Work order: Scan the entries that follow for the word "queries", then report every line in which it appears.

Excerpts from a dataset
◇ ◇ ◇ ◇

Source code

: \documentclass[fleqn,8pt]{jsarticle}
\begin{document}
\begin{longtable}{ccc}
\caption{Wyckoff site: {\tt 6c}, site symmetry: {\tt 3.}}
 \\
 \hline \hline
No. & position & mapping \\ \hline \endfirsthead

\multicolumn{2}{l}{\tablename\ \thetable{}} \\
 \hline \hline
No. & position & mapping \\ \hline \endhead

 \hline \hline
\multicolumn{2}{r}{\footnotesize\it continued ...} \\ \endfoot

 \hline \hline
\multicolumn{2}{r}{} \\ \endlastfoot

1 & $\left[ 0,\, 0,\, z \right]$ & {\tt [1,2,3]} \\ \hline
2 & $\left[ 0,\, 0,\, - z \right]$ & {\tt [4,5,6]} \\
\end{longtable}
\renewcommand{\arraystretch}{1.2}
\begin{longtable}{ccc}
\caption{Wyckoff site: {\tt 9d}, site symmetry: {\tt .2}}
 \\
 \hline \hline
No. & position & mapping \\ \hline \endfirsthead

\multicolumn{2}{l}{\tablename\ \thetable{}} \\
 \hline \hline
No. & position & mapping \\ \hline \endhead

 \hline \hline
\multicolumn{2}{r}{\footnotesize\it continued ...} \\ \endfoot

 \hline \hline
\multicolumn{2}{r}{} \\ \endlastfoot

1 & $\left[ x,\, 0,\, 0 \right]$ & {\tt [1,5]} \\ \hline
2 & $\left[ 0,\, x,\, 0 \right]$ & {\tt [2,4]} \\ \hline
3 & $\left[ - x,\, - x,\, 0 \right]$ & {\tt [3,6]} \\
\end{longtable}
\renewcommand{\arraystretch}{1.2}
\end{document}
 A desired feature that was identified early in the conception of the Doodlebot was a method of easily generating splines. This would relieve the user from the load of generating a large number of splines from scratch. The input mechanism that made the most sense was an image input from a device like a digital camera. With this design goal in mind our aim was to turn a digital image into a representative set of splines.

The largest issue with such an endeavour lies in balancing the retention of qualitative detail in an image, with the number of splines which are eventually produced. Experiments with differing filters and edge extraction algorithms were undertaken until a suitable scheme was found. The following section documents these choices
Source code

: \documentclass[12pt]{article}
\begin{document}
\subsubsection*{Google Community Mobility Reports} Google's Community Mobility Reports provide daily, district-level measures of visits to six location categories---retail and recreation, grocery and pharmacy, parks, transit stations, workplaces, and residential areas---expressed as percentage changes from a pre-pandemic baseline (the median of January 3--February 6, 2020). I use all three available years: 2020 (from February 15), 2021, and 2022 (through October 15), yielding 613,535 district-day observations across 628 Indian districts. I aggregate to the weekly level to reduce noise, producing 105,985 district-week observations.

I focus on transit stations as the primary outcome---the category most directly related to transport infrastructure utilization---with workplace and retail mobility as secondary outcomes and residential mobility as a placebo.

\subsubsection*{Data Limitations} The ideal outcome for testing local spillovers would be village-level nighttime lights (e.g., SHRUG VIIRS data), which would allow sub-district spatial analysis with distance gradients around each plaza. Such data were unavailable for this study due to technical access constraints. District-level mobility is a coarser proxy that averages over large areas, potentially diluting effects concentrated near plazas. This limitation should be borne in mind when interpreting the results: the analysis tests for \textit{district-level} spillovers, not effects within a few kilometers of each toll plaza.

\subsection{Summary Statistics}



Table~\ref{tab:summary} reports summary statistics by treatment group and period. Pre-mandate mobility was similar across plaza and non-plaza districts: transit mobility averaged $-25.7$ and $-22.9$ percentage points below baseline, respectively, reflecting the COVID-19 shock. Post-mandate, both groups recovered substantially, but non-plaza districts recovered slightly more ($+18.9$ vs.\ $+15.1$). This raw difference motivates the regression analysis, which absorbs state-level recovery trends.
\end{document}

◇ ◇ ◇ ◇

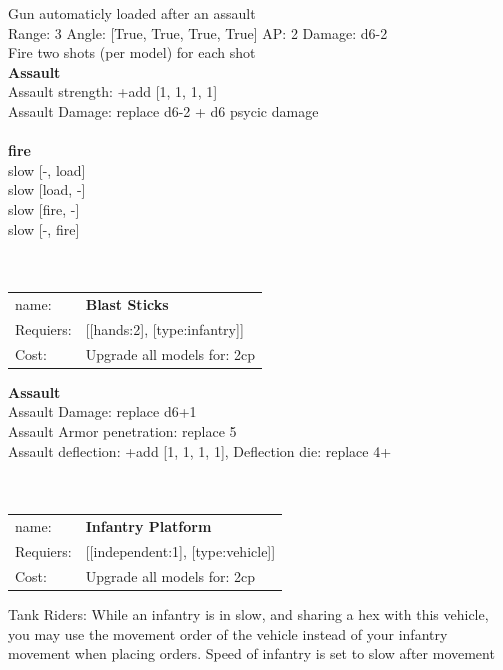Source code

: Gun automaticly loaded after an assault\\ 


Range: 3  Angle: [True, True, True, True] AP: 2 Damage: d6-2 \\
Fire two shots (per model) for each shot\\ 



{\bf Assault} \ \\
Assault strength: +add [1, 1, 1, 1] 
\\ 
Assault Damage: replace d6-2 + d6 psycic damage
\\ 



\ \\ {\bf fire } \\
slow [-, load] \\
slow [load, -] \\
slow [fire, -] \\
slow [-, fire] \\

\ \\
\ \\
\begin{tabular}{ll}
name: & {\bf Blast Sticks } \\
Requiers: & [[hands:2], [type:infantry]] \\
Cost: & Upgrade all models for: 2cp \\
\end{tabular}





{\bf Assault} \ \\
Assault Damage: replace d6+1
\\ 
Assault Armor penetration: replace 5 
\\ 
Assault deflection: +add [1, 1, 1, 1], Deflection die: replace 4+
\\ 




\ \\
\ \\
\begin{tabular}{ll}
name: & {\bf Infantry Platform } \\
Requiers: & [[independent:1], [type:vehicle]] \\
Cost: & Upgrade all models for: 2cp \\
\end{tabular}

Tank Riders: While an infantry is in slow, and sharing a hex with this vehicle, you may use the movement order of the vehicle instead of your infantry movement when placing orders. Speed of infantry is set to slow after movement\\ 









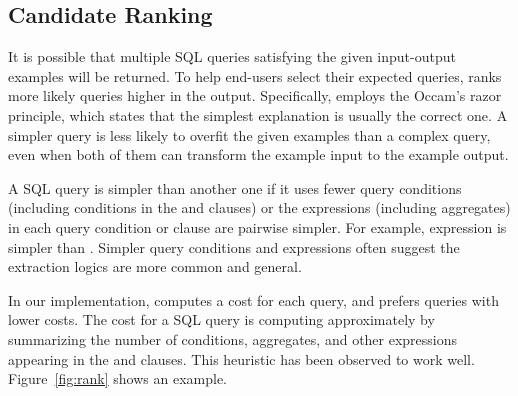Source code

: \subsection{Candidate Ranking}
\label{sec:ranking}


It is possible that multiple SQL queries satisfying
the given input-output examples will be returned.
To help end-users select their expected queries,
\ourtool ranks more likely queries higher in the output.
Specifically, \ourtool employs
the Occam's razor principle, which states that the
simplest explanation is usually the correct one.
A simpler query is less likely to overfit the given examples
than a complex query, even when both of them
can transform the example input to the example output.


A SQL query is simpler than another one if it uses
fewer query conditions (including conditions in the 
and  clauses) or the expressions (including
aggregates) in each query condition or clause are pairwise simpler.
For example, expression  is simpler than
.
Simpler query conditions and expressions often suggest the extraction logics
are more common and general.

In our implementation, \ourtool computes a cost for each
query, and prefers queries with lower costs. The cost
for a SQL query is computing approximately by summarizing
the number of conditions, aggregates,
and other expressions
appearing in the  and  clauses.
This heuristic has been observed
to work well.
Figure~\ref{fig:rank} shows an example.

◇ ◇ ◇ ◇

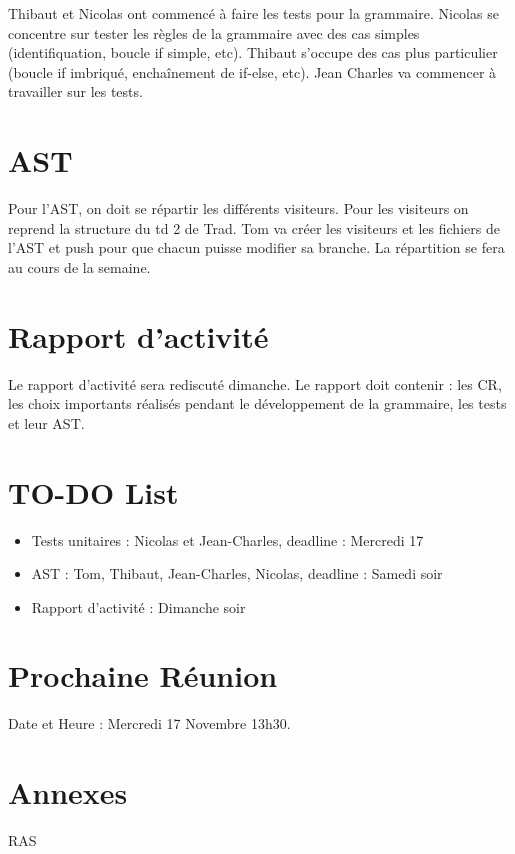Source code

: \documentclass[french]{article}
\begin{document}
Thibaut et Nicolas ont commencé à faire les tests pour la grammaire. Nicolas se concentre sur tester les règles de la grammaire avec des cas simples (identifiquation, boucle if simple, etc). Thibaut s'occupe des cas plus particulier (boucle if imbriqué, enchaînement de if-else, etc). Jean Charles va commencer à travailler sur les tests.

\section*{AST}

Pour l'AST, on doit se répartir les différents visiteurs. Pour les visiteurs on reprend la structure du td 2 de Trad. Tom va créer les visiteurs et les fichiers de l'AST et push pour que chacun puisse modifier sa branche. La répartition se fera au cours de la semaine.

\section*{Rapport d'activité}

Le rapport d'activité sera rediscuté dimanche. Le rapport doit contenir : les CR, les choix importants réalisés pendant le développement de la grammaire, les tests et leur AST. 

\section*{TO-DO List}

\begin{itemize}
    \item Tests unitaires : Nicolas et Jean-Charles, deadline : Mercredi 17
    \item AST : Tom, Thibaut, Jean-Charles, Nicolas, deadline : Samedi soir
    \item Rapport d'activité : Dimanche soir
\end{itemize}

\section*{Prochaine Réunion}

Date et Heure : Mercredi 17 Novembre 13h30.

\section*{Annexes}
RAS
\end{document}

◇ ◇ ◇ ◇

Answer box:
It is possible that multiple SQL queries satisfying
To help end-users select their expected queries,
\ourtool ranks more likely queries higher in the output.
query, and prefers queries with lower costs. The cost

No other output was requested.